16 Septembre 2020 , Rédigé par CC Publié dans #Médiums, #Christianisme, #Histoire des idées

J'ai évoqué dans mon livre sur les médiums le cas de cette amie ivoirienne que le  fantôme de son père défunt guida jusqu'à sa tombe dont elle ignorait la localisation en 2015.

Je tombe ce soir sur ce que Saint Augustin disait de ce phénomène dans la seconde partie du "De cura pro mortuis gerenda" (telle que traduite par Jacques Le Goff dans "La naissance du Purgatoire" - Gallimard, 1981 p. 111) :

"On raconte certaines apparitions qui me paraissent annexer un problème non négligeable à cette discussion. On dit que certains morts se sont montrés, soit pendant le sommeil, soit de toute autre manière, à des personnes vivantes. Ces personnes ignoraient l'endroit où leur cadavre gisait sans sépulture. Ils le leur ont indiqué et les ont priés de leur procurer la tombe qui leur manquait. Répondre que ces visions sont fausses, c'est paraître contredire avec impudence les témoignages écrits d'auteurs chrétiens et la conviction des gens qui affirment en avoir eues."

La thèse de St Augustin est que ce ne sont pas les morts eux-mêmes qui apparaissent. "Je serais porté à croire, au sujet de ces apparitions, à une intervention des anges qui, avec la permission ou sur l'ordre de Dieu, font savoir au rêveur que tels morts sont à ensevelir et cela à l'insu des morts eux-mêmes".

Il évoque à ce sujet une anecdote : "Etant à Milan, j'ai entendu raconter qu'un créancier, pour se faire rembourser une dette, se présenta avec la reconnaissance signée par le débiteur qui venait de mourir au fils de ce dernier. Or la dette avait été payée.
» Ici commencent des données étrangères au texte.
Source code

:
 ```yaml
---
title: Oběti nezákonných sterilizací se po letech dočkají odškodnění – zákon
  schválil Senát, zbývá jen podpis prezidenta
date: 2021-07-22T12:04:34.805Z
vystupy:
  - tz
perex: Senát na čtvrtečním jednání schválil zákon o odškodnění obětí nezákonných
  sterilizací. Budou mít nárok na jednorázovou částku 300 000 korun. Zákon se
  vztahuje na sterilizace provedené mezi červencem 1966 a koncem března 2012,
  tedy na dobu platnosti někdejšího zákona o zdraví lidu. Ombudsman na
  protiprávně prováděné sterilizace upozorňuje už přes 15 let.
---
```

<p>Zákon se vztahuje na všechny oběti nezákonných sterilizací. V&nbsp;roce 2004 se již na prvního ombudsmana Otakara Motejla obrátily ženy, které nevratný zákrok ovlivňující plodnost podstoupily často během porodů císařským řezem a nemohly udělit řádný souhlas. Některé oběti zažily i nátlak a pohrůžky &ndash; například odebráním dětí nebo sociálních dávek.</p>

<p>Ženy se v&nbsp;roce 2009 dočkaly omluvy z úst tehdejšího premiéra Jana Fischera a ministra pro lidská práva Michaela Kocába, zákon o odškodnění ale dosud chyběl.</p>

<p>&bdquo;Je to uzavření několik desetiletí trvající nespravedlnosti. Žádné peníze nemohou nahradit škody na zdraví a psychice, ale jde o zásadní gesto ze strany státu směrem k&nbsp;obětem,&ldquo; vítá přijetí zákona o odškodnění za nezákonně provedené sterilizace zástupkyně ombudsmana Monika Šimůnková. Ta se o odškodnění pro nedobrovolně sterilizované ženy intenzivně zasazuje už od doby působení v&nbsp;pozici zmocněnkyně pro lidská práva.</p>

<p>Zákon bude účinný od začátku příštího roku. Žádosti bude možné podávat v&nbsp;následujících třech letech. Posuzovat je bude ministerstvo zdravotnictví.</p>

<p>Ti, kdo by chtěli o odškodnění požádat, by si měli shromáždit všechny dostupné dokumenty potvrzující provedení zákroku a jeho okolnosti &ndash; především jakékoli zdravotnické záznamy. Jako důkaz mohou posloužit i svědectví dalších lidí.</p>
Mais le fils l'ignorait et il entra dans une grande tristesse, s'étonnant que son père, qui avait fait pourtant son testament, ne lui en eût rien dit à sa mort.

Mais voilà que dans son extrême anxiété il voit son père lui apparaître en songe et lui indiquer l'endroit où se trouve le reçu qui avait annulé la reconnaissance. Il le trouve, le montre au créancier et non seulement repousse sa réclamation menteuse, mais rentre en possession de la pièce qui n'avait pas été rendue à son père au moment du remboursement. Voilà donc un fait où l'âme du défunt peut passer pour s'être mise en peine de son fils et être venue à lui pendant son sommeil pour lui apprendre ce qu'il ignorait et le tirer de sa grande inquiétude."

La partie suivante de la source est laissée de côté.